79 F3d 1141 Doe Kd v. J Alfred V D
79 F.3d 1141
Jane DOE, individually and as next friend of her minor son;
Edward J. ALFRED, individually and in his capacity as a
teacher at Jefferson Elementary Center; Ronald V. Stoops,
individually and in his capacity as a teacher at Jefferson
Elementary Center; William D. Staats, Doctor; Dan Curry,
Doctor, individually and in his capacity as Superintendent
of Schools of Wood County; The Wood County Board of
Education, a public corporation, Defendants--Appellees.
United States Court of Appeals, Fourth Circuit.
Submitted: Feb. 6, 1996.
Decided: March 19, 1996.
NOTICE: Fourth Circuit Local Rule 36(c) states that citation of unpublished dispositions is disfavored except for establishing res judicata, estoppel, or the law of the case and requires service of copies of cited unpublished dispositions of the Fourth Circuit.
Michael J. Sharley, Westover, West Virginia, for Appellants.

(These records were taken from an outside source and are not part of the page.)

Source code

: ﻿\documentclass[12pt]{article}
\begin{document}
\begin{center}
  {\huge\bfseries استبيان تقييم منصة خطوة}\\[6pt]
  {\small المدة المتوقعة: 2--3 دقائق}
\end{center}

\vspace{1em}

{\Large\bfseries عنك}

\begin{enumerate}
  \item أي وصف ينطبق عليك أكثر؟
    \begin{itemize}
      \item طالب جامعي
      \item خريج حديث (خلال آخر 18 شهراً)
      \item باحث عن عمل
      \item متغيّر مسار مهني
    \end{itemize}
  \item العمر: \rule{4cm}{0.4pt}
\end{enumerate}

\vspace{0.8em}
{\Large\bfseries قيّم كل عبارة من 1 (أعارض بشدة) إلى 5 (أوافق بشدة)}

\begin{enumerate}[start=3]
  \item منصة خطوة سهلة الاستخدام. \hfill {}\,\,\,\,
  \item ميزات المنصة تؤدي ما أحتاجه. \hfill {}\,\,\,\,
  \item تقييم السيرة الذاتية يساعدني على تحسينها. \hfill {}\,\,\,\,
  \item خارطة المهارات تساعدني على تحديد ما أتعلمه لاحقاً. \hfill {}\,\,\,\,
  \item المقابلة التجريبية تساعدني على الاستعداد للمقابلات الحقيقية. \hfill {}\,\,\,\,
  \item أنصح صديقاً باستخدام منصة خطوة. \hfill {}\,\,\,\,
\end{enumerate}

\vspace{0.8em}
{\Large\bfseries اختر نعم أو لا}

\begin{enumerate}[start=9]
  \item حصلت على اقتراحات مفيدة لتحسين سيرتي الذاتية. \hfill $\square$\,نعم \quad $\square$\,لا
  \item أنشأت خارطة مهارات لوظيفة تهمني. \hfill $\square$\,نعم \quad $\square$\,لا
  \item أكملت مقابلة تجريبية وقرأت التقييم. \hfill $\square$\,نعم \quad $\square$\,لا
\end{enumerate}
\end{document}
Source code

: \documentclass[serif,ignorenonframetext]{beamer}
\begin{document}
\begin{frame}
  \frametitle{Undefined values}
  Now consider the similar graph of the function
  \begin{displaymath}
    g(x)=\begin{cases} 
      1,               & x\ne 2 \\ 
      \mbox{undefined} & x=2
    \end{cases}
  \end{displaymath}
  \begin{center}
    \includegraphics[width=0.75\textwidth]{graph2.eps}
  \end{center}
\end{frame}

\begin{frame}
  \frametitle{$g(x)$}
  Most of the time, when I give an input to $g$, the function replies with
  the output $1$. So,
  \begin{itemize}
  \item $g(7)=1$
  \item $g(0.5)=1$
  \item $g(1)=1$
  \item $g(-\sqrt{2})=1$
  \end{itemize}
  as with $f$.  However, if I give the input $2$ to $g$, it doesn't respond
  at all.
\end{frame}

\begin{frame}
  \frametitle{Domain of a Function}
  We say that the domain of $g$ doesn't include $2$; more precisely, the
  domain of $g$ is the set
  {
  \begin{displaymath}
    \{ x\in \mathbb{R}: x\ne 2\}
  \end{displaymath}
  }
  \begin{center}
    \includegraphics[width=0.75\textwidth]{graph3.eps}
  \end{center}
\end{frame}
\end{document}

Claudia West Bentley, Robert James Kent, Bowles, Rice, McDavid, Graff & Love, Martinsburg, West Virginia, for Appellees.
Before HALL, MURNAGHAN, and MOTZ, Circuit Judges.
Appellants appeal the district court's order dismissing without prejudice Appellants' statutory and related constitutional claims for denial of a free and appropriate public education. We grant the Appellees' motion and dismiss the appeal for lack of jurisdiction.
Under 28 U.S.C. § 1291 (1988) this court has jurisdiction over appeals from final orders. A final order is one which disposes of all issues in dispute as to all parties. It "ends the litigation on the merits and leaves nothing for the court to do but execute the judgment." Catlin v. United States, 324 U.S. 229, 233 (1945). As the order appealed from is not a final order, it is not appealable under 28 U.S.C. § 1291. The district court has not directed entry of final judgment as to particular claims or parties under Fed.R.Civ.P. 54(b), nor is the order appealable under the provisions of 28 U.S.C. § 1292 (1988). Finally, the order is not appealable as a collateral order under Cohen v. Beneficial Industrial Loan Corp., 337 U.S. 541 (1949). We dispense with oral argument because the facts and legal contentions are adequately presented in the materials before the court and argument would not aid the decisional process.